En los días postelectorales el foco de atención se ha centrado en el retroceso de CiU y en las cuitas del presidente de la Generalidad para formar nuevo gobierno. Es normal que sea así, dado el protagonismo de éste en la campaña electoral y su petición casi plebiscitaria al electorado. Lo que ya no es tan normal, aunque esté dentro de la lógica poco democrática de la política española, es que el responsable del fracaso aspire a presidir el gobierno. Su situación es la de un político capitidisminuido con escasa capacidad de liderazgo para dirigir Cataluña, aquejada de problemas muy graves. Desde mi punto de vista, es ilusorio o vano pensar que se puede gobernar, o atender el día a día como están diciendo, en términos parecidos a los de la época anterior a las elecciones. Precisamente eso, ha sido rechazado de forma inequívoca por los electores. Ignorarlos garantiza inestabilidad y más ruptura social.

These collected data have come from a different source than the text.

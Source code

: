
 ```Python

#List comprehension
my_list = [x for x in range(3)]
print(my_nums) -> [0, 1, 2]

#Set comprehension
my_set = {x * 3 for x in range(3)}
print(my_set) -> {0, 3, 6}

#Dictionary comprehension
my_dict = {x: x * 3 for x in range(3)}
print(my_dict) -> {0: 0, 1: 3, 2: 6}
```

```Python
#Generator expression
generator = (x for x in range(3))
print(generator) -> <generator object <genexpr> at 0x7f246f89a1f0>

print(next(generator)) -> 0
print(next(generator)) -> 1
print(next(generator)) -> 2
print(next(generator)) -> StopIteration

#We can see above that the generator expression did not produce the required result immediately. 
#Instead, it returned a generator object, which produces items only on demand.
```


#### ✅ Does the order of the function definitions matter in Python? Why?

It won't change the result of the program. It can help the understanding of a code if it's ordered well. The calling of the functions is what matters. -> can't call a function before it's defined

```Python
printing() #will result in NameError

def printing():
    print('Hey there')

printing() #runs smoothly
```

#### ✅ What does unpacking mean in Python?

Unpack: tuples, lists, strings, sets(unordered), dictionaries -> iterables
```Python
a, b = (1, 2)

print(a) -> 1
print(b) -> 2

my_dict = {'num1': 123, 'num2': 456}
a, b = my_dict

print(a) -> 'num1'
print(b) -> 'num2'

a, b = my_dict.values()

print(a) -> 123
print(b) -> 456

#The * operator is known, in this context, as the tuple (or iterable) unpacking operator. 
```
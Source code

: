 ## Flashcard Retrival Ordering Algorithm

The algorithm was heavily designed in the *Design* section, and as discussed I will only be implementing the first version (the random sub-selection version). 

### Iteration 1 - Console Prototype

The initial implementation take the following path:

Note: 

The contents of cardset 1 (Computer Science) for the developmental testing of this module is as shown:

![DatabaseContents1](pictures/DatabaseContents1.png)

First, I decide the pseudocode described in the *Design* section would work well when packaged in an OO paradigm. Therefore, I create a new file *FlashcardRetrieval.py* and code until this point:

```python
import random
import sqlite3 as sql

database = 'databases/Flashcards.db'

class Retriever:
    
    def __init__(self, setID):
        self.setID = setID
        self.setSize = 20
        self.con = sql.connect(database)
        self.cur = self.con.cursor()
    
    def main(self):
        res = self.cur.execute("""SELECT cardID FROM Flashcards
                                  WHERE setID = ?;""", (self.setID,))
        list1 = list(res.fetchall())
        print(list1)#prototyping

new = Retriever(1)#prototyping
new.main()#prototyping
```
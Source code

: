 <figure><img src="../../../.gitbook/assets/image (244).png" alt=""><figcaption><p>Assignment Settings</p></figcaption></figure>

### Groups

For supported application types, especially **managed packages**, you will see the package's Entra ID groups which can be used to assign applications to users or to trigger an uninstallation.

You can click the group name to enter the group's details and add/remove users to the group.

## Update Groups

La independencia y el enroque en las políticas europeas

El asunto nacional, el de la independencia, que, por primera vez, ha sido consultado expresamente a los catalanes, ha recibido un gran apoyo, más que mayoritario. Si a ello se suma la tibieza o simpatía de los socialistas y de la llamada izquierda verde, hay masa crítica suficiente para mantener y acrecentar los sentimientos independentistas. Su crecimiento va a estar directamente ligado a la evolución de la situación económica y social no sólo de Cataluña, sino también del conjunto de España. Y, en ésta materia, para desgracia de todos, pintan bastos: tanto el gobierno español como CiU permanecen enrocados en las políticas que están incrementando las desigualdades y yugulando el crecimiento económico. No aparece el menor atisbo de genio político y de energía para salir del corsé de las demoledoras directrices europeas que causan estragos y anticipan convulsiones en los países de la UE. La propia Eurostat señala que España es ya uno de esos países en los que la desigualdad avanza a pasos agigantados. Probablemente, si no fuera por la red de las familias y de los pensionistas, el incendio sería mayor. Estamos en la frontera y al límite de la resistencia. El atropello a los pensionistas enturbia aún más el horizonte de recuperación y de estabilidad.

Como decía, en Cataluña se van a poner a prueba los dos asuntos que, a mi juicio, impiden que España salga del círculo vicioso de su crisis: la restauración de un Estado democrático vigoroso, capaz de acabar con los vicios y corrupciones que lo han puesto en almoneda, y la revisión de las políticas económicas y sociales, una vez constatados la esterilidad y los daños de las que se vienen ejecutando. Nadie espera resultados inmediatos, todo lleva su tiempo, lo que si se espera son propuestas y promesas de otras organizaciones y líderes, que anticipen un país mejor del que tenemos, distinto del que nos prometen quienes han fagocitado al poder público y al patrimonio nacional en beneficio de unos pocos. Veremos qué iniciativas llegan de Cataluña y cuáles nacen en España, recordando las palabras del profesor Luis Jiménez de Asúa, socialista ilustre autor de la concepción del Estado Integral de la constitución republicana de 1931 “el orgullo del pasado, el esfuerzo del presente y la esperanza del porvenir es lo que constituye una nación”.